2009/3/3 Tarandeep Singh <[email protected]>:
> Hi Tim,
>
> I am currently writing developer's guide for CloudBase. It will explain the
> CloudBase design in detail as well as the algorithms used to do Joins,
> Indexing etc.
>
> However, for indexing here is a brief introduction which you can also find
> on the CloudBase website-
> http://cloudbase.sourceforge.net/index.html#userDoc
>
> -------------------------------------------------------------------
> CloudBase supports Hash Indexing on any column of a table. Index can be
> created on multiple columns as well (separate index for each column). During
> indexing process, CloudBase creates an Inverted Index for column values. An
> Inverted Index can be viewed as a persistent HashMap where keys are the
> column values and values are the lists containing information about Data
> Blocks containing the column values.
>
> CloudBase also stores the MIN and MAX value of a column (if its type is
> numeric) present in a Data Block. These values are useful for range queries.
>
> During query execution process, if an indexed column is present in a WHERE
> clause (for example WHERE c1 = 100 or c2 > 100) then CloudBase will locate
> all those Data Blocks (from its index data) where these column values are
> present and load only those Data Blocks instead of loading all Data Blocks.
>
> This indexing is very useful when query involves filtering on date or date
> range and we have seen performance improvements of up to 97% in such cases.
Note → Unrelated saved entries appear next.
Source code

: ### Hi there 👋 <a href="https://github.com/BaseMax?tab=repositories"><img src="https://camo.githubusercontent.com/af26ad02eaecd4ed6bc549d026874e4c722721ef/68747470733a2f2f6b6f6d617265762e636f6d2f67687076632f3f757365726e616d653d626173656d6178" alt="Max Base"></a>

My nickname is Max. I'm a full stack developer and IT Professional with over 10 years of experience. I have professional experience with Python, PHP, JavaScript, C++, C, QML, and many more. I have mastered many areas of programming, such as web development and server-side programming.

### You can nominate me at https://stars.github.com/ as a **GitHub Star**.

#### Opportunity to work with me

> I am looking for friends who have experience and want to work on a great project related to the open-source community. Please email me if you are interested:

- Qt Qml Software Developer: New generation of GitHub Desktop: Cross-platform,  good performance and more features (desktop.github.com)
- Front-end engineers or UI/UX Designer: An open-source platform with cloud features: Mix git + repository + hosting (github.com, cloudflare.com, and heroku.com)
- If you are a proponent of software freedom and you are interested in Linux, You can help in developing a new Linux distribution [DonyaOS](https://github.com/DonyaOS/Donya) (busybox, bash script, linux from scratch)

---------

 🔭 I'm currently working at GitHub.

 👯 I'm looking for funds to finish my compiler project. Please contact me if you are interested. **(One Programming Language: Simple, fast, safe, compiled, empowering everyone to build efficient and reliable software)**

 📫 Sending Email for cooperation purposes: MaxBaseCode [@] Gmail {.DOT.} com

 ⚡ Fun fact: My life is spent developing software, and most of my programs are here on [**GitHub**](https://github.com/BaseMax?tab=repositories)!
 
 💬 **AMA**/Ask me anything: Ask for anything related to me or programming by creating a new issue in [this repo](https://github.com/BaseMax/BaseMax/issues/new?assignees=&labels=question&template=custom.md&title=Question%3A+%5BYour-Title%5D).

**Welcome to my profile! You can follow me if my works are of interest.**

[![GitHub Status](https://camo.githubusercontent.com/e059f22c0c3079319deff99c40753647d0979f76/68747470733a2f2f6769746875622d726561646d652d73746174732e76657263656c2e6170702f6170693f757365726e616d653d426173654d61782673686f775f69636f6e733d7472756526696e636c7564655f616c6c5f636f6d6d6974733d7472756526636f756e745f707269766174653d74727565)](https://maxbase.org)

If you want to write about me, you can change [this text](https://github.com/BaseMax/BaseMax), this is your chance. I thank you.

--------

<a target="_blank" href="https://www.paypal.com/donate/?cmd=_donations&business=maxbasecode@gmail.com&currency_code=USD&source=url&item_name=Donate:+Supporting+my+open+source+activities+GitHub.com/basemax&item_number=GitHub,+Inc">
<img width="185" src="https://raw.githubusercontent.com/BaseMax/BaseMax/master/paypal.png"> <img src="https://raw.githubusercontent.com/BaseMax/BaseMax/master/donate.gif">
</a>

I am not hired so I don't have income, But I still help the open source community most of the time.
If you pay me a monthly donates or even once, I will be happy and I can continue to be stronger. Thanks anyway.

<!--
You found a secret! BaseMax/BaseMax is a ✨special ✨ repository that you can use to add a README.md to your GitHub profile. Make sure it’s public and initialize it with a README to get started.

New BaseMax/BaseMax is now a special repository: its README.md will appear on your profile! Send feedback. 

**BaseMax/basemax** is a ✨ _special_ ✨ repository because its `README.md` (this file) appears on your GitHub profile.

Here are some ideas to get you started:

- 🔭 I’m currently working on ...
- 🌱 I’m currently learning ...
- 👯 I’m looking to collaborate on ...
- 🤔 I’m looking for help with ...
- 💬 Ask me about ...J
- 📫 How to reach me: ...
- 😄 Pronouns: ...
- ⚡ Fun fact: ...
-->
> -------------------------------------------------------------------
>
>
> For Joins, I have not explained the algorithm in the documentation, however
> I am planning to do it so very soon. However, the process is explained in
> the code comments. For your convenience I am pasting the comment from the
> code here-
>
> ----------------------------------------------------
>  /**
>   * Executes Map/Reduce job to handle join (inner or outer join) between
> two
>   * tables/subqueries.
>   * <p>
>   * It uses semi-join approach to optimize the join process. Join algorithm
> for
>   * inner join is as follows- first smaller table is reduced using the
> columns
>   * participating in join condition as Keys (for MR job). Also,
> bloom-filter
>   * for columns participating in join is constructed which is used to
> filter
>   * out the rows of bigger table during the map process(later). Bigger
> table is also
>   * reduced using the join columns as Keys. When rows of bigger table reach
>   * reducers, rows of smaller table are read back from HDFS and join is
>   * performed.
>   *<p>
>   * This algorithm makes use of one property of Map-Reduce paradigm - Same
> keys
>   * go to one reducer. So this means, rows (of both tables) having same
> values
>   * of columns participating in join will go to same reducer (as join
> columns
>   * are used as Keys) and hence a join can be easily performed at reducer.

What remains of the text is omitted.